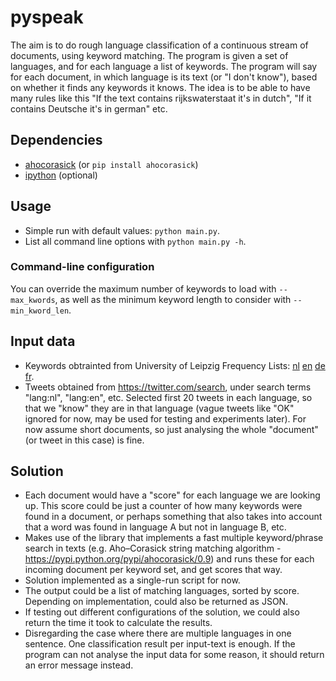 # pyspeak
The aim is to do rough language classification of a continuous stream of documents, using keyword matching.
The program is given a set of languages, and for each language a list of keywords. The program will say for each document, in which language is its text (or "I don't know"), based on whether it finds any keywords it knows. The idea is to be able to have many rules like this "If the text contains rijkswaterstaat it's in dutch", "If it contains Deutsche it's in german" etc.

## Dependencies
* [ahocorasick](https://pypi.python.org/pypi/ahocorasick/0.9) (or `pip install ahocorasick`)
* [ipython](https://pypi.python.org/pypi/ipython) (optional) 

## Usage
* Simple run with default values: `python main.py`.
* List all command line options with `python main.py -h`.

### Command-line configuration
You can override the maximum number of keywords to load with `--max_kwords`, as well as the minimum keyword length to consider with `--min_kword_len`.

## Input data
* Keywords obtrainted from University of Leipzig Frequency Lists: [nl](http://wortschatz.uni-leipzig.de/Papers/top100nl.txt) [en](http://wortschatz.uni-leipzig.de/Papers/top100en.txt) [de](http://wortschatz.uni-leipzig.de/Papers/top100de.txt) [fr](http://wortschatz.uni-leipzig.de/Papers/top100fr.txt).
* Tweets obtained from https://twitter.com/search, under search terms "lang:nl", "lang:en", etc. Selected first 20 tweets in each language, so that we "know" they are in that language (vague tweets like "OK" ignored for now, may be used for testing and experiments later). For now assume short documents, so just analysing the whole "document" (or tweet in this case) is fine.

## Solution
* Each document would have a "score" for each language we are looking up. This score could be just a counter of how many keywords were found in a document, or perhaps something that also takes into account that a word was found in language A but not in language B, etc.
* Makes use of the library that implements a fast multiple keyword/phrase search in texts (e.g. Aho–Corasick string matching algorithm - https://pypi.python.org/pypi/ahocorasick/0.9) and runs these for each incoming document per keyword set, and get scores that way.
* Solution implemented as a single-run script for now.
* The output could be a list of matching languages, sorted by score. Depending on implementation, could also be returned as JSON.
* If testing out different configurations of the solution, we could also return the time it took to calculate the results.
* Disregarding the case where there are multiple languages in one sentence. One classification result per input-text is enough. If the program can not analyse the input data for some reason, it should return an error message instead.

--

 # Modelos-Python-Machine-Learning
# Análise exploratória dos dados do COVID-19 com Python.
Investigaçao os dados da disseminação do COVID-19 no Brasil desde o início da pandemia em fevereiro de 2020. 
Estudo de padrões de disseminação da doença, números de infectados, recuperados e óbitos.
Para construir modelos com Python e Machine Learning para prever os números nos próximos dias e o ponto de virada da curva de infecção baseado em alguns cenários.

--

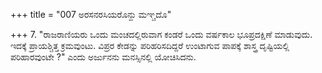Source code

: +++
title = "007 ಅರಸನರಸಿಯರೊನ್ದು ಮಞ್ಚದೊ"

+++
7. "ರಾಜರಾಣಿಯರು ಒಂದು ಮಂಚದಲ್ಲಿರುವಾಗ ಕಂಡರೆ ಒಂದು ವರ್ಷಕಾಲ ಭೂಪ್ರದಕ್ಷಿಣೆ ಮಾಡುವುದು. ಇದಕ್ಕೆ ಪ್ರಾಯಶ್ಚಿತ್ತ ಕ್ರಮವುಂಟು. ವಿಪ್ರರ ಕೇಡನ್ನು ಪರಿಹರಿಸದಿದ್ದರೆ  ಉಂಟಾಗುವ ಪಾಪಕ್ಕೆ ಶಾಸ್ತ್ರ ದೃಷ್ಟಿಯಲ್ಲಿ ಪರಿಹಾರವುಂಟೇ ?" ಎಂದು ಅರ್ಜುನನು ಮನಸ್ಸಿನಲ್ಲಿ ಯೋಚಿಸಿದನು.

▸ WHAT THE EXERCISE ASKS
Could you write out, exactly as they stand, only the lines above that begin at the line with "Simple run with" and stop after the line with "Keywords obtrainted from"?

▸ SOLUTION BELOW
* Simple run with default values: `python main.py`.
* List all command line options with `python main.py -h`.

### Command-line configuration
You can override the maximum number of keywords to load with `--max_kwords`, as well as the minimum keyword length to consider with `--min_kword_len`.

## Input data
* Keywords obtrainted from University of Leipzig Frequency Lists: [nl](http://wortschatz.uni-leipzig.de/Papers/top100nl.txt) [en](http://wortschatz.uni-leipzig.de/Papers/top100en.txt) [de](http://wortschatz.uni-leipzig.de/Papers/top100de.txt) [fr](http://wortschatz.uni-leipzig.de/Papers/top100fr.txt).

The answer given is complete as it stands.